There's only so much coffee you can drink before staying up for that forty-eighth hour turns out to have been a bad decision. Possibly you should have seen that one coming, but by that point it's too late. Your eyeballs hurt, you have a headache and a toothache and you're seriously considering murdering each and every person on the planet one by one, tearing off your own lower jaw with your bare hands and beating the last one to death with it. But you must stay up, because there are Things That Must Be Done. So you keep torturing yourself, forcing yourself to stay awake until the sleep madness takes hold, and the line between dream and reality becomes slightly blurred.
That, you must understand, is the mindset in which the following narrative takes place. And also the condition in which I'm writing this, which is why any attempts at proofreading or grammar correction will be met with a level of indiscriminate violence worthy of a CIA drone strike.
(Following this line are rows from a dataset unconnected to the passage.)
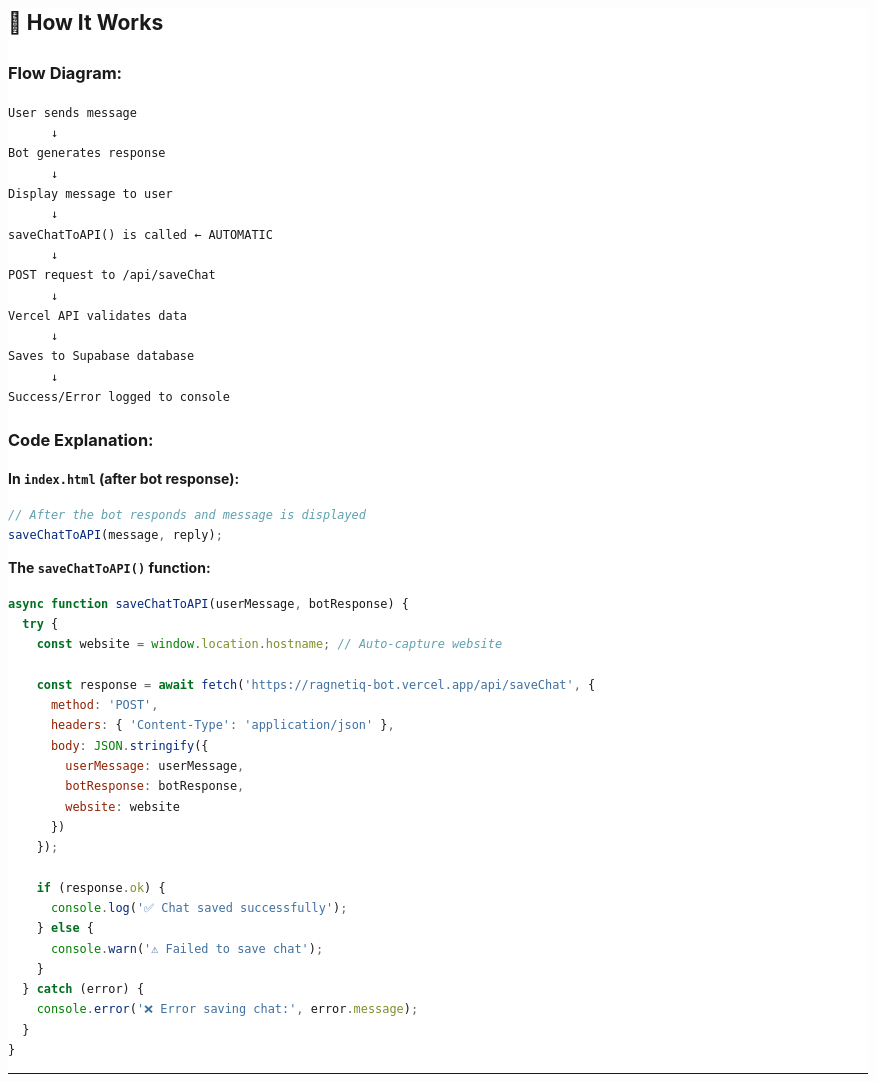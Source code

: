 
## 🔧 How It Works

### Flow Diagram:

```
User sends message
      ↓
Bot generates response
      ↓
Display message to user
      ↓
saveChatToAPI() is called ← AUTOMATIC
      ↓
POST request to /api/saveChat
      ↓
Vercel API validates data
      ↓
Saves to Supabase database
      ↓
Success/Error logged to console
```

### Code Explanation:

**In `index.html` (after bot response):**
```javascript
// After the bot responds and message is displayed
saveChatToAPI(message, reply);
```

**The `saveChatToAPI()` function:**
```javascript
async function saveChatToAPI(userMessage, botResponse) {
  try {
    const website = window.location.hostname; // Auto-capture website
    
    const response = await fetch('https://ragnetiq-bot.vercel.app/api/saveChat', {
      method: 'POST',
      headers: { 'Content-Type': 'application/json' },
      body: JSON.stringify({
        userMessage: userMessage,
        botResponse: botResponse,
        website: website
      })
    });

    if (response.ok) {
      console.log('✅ Chat saved successfully');
    } else {
      console.warn('⚠️ Failed to save chat');
    }
  } catch (error) {
    console.error('❌ Error saving chat:', error.message);
  }
}
```

---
By this point, all higher brain functions have been reduced to the level of 'Node. Must node'. I'm compelled to write, and I have only a vague recollection of why. You are along for the ride in my descent into insanity and/or passing out on my keyboard. Please keep your hands inside the node at all times.
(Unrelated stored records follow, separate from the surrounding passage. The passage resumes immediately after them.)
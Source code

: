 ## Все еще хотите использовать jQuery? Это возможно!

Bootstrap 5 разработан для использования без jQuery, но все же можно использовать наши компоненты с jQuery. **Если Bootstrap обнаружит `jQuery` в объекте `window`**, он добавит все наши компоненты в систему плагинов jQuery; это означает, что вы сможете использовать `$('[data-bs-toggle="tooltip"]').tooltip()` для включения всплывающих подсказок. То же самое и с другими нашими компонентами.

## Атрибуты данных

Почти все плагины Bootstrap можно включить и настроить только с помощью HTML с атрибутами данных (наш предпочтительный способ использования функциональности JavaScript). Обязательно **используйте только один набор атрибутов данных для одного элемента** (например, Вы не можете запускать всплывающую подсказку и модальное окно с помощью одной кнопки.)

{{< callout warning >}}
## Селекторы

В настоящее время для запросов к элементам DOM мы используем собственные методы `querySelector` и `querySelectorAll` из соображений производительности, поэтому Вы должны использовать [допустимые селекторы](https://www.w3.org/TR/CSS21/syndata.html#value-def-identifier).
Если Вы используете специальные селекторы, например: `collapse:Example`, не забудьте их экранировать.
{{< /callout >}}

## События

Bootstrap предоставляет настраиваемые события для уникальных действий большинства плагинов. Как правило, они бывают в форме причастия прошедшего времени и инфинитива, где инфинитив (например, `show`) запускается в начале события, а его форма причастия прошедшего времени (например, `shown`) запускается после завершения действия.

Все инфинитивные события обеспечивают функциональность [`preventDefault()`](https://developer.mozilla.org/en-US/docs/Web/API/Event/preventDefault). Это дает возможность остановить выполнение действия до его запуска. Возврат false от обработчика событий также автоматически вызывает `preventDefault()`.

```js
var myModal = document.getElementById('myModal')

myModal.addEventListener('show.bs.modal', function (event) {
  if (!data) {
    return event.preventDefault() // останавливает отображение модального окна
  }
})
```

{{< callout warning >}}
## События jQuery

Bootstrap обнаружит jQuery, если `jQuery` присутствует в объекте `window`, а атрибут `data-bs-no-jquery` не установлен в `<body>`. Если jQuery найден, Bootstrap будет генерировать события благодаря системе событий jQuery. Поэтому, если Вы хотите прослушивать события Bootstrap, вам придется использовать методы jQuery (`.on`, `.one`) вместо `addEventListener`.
I was on Urban Outfitters' website. Look, I'm not proud of it, but we all have failings, right? One of mine is to look at fancy boots I can't afford. Is there a point to be made here about rampant consumerism? Probably, but all week the media here have been talking about moral decay and greed and at some point between then and tonight this reached saturation point, along with my concentration and my patience. It's the last one that became relevant, though, as I happened to click through to something called The Cobain Collection. I shit you not, that's a real thing. I may have to pause for a minute to let all the people who spent their teens wearing flannel catch their breath.
Urban Outfitters, if you don't know, do not tend towards grunge. It's hipster central, in fact. Not Kurt Cobain's people, it's safe to say. So my first reaction was the nagging sensation that I might be imagining this. It was quite existential, until I hit Google and found a Tumblr full of aging Nirvana fans being outraged by it. What made the whole thing more incongruous still was that it wasn't as if the Cobain Collection was some kind of grunge pastiche. It has a ring with a stag head. A pocket watch necklace. An ankh. A tank top with the seven deadly sins printed on it in French. The sole concession to anything other than hipster normality is an oversized Nirvana-branded T-shirt, as modelled by a painfully thin girl with carefully less-than-neat hair. It sells for 32 of your finest pounds, and the description reads thusly:
You'll definitely smell like teen spirit in this short sleeved Nirvana face print tee (in a good way obviously).
Pinch me, I must be dreaming.
I suppose someone must have licensed that. The whole thing leaves me mercifully bemused, on both sides. Kurt Cobain was a talented musician, but I'm fairly sure he doesn't warrant a cult in his memory, and you can hardly call it too soon. Conversely, it's pretty craven to use the association to flog completely unrelated tat. But this is the same mechanism that has Flavor Flav on reality TV. Nothing stays controversial for long before somebody co-opts it. At least hipsters generally have an advantage, in that they co-opt things before they're controversial, then make them so with their utter lack of perspective or common decency. In that respect, Urban Outfitters are behind the times. Unless they're being ironic. It's hard to tell these days.
To close, something else that came to mind when I saw it; a conversation I heard about between an indie bookshop employee and a customer.
"Hey, Hemingway killed himself, right?", says the customer.
"Yeah. With a shotgun."
"You got any?"
"...shotguns? No."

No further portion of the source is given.